▶ _Your task_
Only the lines containing "fire" belong in the answer; find them in the material below.

▶ _Exercise data_
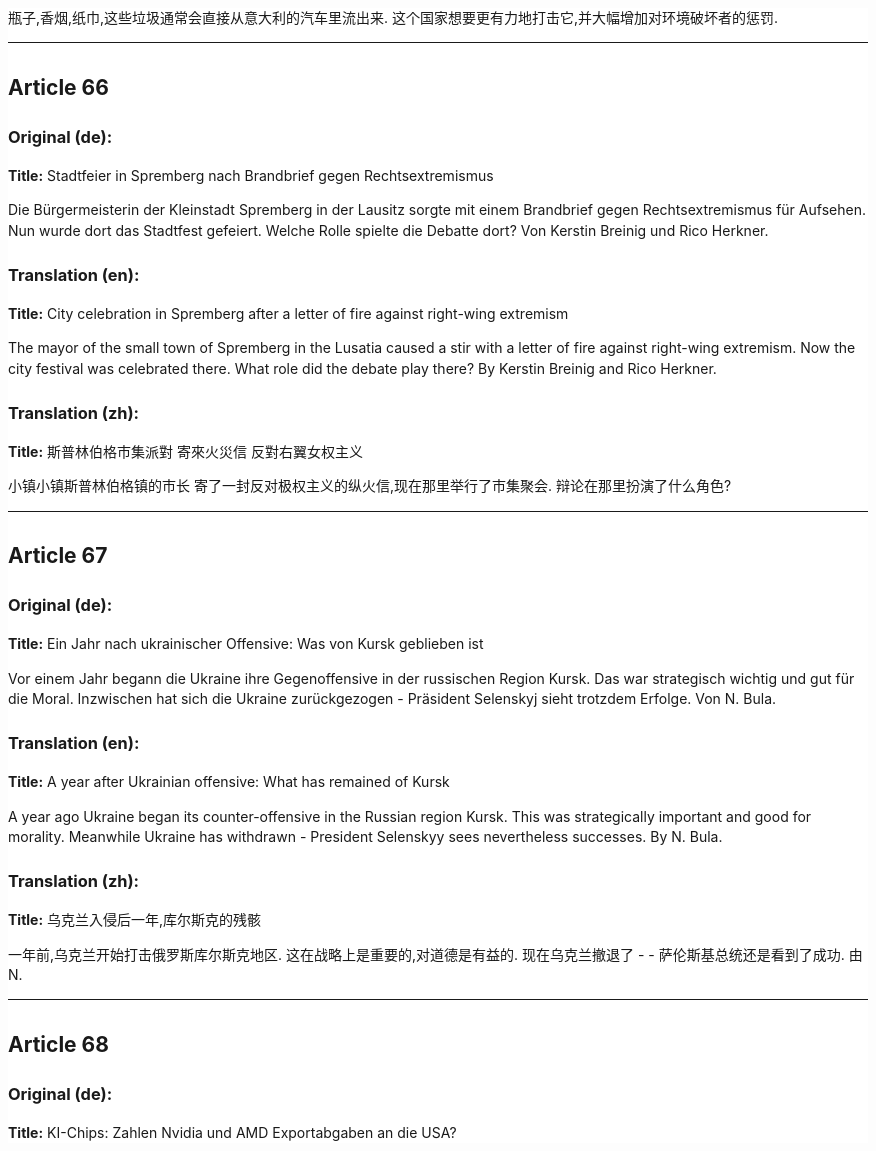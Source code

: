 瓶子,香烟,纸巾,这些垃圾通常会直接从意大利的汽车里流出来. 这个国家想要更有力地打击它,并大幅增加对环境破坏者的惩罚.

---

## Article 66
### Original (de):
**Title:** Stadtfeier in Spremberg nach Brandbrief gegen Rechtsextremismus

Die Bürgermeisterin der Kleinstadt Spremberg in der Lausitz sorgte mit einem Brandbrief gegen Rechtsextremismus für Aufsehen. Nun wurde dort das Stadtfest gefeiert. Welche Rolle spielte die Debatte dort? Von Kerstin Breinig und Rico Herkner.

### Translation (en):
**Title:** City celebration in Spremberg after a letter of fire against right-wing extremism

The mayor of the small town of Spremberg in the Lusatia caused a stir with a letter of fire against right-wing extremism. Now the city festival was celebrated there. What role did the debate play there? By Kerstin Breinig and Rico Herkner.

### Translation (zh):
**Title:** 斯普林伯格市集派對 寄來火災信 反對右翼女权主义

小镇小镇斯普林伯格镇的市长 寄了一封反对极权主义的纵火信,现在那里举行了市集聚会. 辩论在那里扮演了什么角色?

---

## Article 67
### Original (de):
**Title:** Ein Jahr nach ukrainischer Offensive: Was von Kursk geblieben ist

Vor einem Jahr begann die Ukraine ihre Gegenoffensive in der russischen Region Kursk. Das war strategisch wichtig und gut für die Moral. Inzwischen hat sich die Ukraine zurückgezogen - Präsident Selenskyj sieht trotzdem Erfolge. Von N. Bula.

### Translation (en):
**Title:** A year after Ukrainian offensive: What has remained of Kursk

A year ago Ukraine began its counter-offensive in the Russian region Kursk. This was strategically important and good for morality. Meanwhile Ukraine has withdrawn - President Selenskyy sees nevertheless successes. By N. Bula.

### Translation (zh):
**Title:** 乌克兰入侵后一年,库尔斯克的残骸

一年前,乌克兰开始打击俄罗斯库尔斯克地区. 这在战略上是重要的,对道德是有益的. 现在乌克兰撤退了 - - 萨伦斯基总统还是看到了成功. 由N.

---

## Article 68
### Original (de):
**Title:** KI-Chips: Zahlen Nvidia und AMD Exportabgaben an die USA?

▶ _Exercise response_
**Title:** City celebration in Spremberg after a letter of fire against right-wing extremism
The mayor of the small town of Spremberg in the Lusatia caused a stir with a letter of fire against right-wing extremism. Now the city festival was celebrated there. What role did the debate play there? By Kerstin Breinig and Rico Herkner.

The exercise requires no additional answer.